BİLİM İNSANLARI YAKINDAN İNCELEDİ
“Chicxulub asteroiti”nin oluşturduğu yeryüzü katmanını inceleyen bilim insanları, kelam konusu asteroitin, C-tipi denilen karbonlu kondrit çeşidi ender bir asteroit olduğunu keşfetti.
Çalışmayı yürüten memleketler arası araştırma grubu, çarpmanın oluşturduğu yeryüzü katmanından alınan örneklerde eser ölçüde rutenyum metali buldu.
Bulgular, dinozorların jenerasyonunun tükenmesine yol açan “Chicxulub asteroiti”nin, Jüpiter’in yörüngesinin ötesinde, Güneş Sistemi’nin oluşumunun birinci devirlerinde ortaya çıkan çok ender karbonlu kondrit tıpta bir asteroit olduğunu ortaya çıkardı.
Çalışmanın, Meksika’nın Yucatan Yarımadası’ndaki Chicxulub köyü yakınlarında, deniz yatağının altındaki çarpma kraterinde 2016’da yapılan araştırma ile uyumlu olduğu kaydedildi.

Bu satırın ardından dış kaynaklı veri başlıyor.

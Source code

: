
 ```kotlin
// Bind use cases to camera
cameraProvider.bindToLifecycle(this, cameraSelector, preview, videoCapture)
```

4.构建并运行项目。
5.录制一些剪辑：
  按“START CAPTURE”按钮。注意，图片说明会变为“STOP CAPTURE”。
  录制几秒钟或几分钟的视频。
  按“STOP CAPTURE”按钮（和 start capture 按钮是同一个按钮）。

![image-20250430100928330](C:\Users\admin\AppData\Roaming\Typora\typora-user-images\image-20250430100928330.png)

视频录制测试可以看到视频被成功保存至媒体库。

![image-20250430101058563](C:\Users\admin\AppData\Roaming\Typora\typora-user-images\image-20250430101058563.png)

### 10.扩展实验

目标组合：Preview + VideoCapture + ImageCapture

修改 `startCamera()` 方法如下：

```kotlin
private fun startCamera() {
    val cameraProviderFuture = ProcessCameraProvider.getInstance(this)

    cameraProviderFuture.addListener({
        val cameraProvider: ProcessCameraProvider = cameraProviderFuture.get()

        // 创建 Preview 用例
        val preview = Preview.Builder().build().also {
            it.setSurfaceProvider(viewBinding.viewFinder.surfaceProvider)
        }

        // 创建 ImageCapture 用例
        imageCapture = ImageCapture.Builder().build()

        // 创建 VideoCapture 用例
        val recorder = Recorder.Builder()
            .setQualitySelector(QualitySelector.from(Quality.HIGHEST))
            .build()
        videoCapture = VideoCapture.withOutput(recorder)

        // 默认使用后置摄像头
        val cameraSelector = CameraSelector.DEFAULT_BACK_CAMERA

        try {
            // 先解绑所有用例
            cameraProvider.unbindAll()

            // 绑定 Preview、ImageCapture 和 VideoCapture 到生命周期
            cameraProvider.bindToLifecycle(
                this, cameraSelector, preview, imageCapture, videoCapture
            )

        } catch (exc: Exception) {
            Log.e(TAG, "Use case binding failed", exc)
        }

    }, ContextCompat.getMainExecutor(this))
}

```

DÜNYADA AZ, GÖK CİSİMLERİNDE 100 KAT DAHA FAZLA
Araştırmanın başyazarı, Köln Üniversitesinden kozmokimyacı Dr. Mario Fischer-Gödde, rutenyumun Dünya’daki az elementlerden olduğunu, öte yandan, Güneş sistemindeki gök cisimlerinde 100 kat daha fazla bulunduğunu belirtti.

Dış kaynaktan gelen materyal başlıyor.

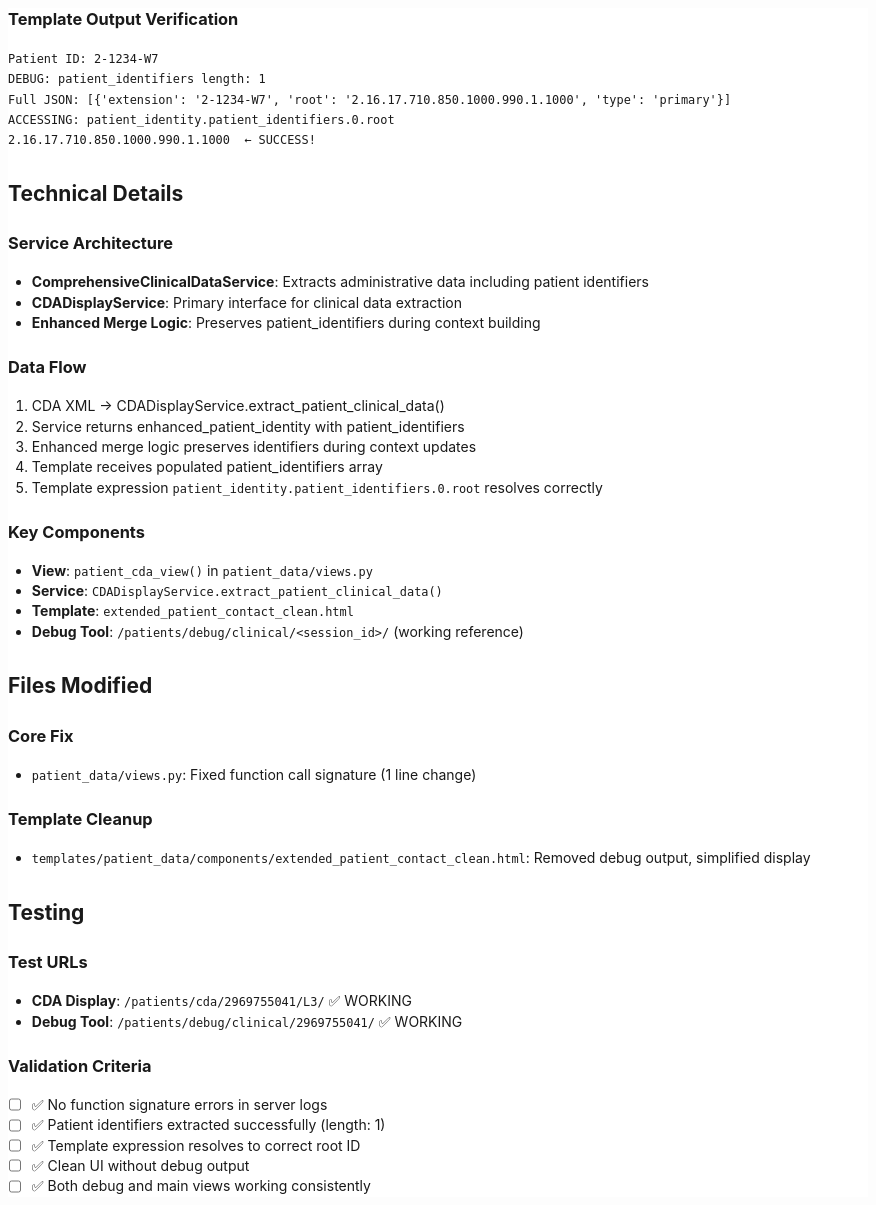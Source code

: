 ### Template Output Verification
```
Patient ID: 2-1234-W7
DEBUG: patient_identifiers length: 1
Full JSON: [{'extension': '2-1234-W7', 'root': '2.16.17.710.850.1000.990.1.1000', 'type': 'primary'}]
ACCESSING: patient_identity.patient_identifiers.0.root
2.16.17.710.850.1000.990.1.1000  ← SUCCESS!
```

## Technical Details

### Service Architecture
- **ComprehensiveClinicalDataService**: Extracts administrative data including patient identifiers
- **CDADisplayService**: Primary interface for clinical data extraction
- **Enhanced Merge Logic**: Preserves patient_identifiers during context building

### Data Flow
1. CDA XML → CDADisplayService.extract_patient_clinical_data()
2. Service returns enhanced_patient_identity with patient_identifiers
3. Enhanced merge logic preserves identifiers during context updates
4. Template receives populated patient_identifiers array
5. Template expression `patient_identity.patient_identifiers.0.root` resolves correctly

### Key Components
- **View**: `patient_cda_view()` in `patient_data/views.py`
- **Service**: `CDADisplayService.extract_patient_clinical_data()`
- **Template**: `extended_patient_contact_clean.html`
- **Debug Tool**: `/patients/debug/clinical/<session_id>/` (working reference)

## Files Modified

### Core Fix
- `patient_data/views.py`: Fixed function call signature (1 line change)

### Template Cleanup  
- `templates/patient_data/components/extended_patient_contact_clean.html`: Removed debug output, simplified display

## Testing

### Test URLs
- **CDA Display**: `/patients/cda/2969755041/L3/` ✅ WORKING
- **Debug Tool**: `/patients/debug/clinical/2969755041/` ✅ WORKING

### Validation Criteria
- [ ] ✅ No function signature errors in server logs
- [ ] ✅ Patient identifiers extracted successfully (length: 1)
- [ ] ✅ Template expression resolves to correct root ID
- [ ] ✅ Clean UI without debug output
- [ ] ✅ Both debug and main views working consistently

K-Pg hududu da denilen, Kretase-Paleojen yok oluşu devrinde oluşan yeryüzü katmanlarından alınan 5 örnekte inceleme yapan Fischer-Gödde liderliğindeki takım, rutenyumun 7 kararlı izotopunun oranının bütün örneklerde tıpkı olduğunu keşfetti.

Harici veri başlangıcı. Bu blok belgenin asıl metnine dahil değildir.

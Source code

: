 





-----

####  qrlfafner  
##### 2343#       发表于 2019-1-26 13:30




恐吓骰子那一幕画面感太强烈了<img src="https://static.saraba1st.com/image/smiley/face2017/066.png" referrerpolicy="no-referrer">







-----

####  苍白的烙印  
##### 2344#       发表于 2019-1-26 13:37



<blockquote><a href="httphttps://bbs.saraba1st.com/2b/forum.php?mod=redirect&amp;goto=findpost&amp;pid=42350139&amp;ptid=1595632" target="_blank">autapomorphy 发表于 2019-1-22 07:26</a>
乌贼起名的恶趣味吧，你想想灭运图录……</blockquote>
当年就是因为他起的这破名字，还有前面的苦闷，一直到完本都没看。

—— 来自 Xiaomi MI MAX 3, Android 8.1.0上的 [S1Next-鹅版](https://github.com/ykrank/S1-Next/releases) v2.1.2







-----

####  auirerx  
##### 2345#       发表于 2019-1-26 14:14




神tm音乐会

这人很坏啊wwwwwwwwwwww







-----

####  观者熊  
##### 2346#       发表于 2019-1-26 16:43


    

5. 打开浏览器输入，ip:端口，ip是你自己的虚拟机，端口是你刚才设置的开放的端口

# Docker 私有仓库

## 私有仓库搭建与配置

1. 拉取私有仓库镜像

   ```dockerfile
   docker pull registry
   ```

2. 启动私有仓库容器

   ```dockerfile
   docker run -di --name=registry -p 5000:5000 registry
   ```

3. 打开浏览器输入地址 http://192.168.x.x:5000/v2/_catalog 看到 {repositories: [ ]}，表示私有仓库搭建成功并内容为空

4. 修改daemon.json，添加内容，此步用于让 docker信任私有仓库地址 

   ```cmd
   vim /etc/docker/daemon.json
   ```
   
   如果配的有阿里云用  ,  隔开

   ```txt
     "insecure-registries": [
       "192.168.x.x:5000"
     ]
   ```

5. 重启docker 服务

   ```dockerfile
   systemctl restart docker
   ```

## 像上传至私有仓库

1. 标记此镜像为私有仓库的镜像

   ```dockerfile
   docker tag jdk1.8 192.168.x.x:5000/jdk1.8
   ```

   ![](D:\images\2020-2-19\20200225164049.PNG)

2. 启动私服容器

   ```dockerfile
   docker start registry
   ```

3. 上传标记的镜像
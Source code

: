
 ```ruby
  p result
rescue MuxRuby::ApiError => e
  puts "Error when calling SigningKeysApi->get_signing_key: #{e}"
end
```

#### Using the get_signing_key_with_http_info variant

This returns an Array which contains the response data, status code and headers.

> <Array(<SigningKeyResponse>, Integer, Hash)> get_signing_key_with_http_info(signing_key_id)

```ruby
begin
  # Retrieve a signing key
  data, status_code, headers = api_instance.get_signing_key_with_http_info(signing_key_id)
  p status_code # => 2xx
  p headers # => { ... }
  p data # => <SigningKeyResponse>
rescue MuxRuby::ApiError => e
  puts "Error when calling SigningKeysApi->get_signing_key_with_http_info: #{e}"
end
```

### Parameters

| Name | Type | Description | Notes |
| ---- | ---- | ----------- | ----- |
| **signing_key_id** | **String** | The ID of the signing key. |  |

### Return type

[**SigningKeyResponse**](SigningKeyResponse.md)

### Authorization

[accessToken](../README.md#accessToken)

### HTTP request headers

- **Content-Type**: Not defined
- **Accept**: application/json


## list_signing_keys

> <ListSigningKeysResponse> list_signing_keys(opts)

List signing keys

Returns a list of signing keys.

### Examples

Ekip, bilinen karbonlu meteoritlerde ölçülen bedellerle de uyumlu olan bulgunun, kelam konusu katmanın “Chicxulub asteroiti” kaynaklı olduğuna işaret ettiğini belirtti.
Öte yandan araştırma grubu, 36 milyon ila 470 milyon yıl önceye tarihlenen öteki beş çarpma kraterindeki rutenyum oranlarının, K-Pg sınırındakinden farklı olduğu ve Güneş’e daha yakın oluşan silisli (S-tipi) meteorların bedelleriyle örtüştüğünü tespit etti.
Karbonlu kondrit içeren asteroitlerin, Güneş sisteminin oluşumunun çabucak sonrasına yani 4,6 milyar yıl öncesine tarihlenen kalıntılar olduğu, Güneş’in sıcaklığıyla kolaylıkla buharlaşabilen çok ölçüde su, karbon ve başka uçucu moleküller içerdiği biliniyor.
C-tipi asteroitlerin Dünya’ya birinci 1 milyar yıl boyunca çarptığı ve hayatın oluşmasına yardımcı olabilecek su ve organik molekülleri sağladığı düşünülüyor.
Gezegenlerin çekim kuvvetlerinin, hala Mars ve Jüpiter ortasındaki asteroit jenerasyonunun dış bölgelerinde bulunan kelam konusu asteroitleri Güneş sisteminin iç bölgelerine yönlendirdiği, “Chicxulub asteroiti”ne yakın büyüklükteki asteroitlerin ise her birkaç yüz milyon yılda bir Dünya’nın yörüngesiyle kesişecek yörüngelere fırlatılabileceği kaydediliyor.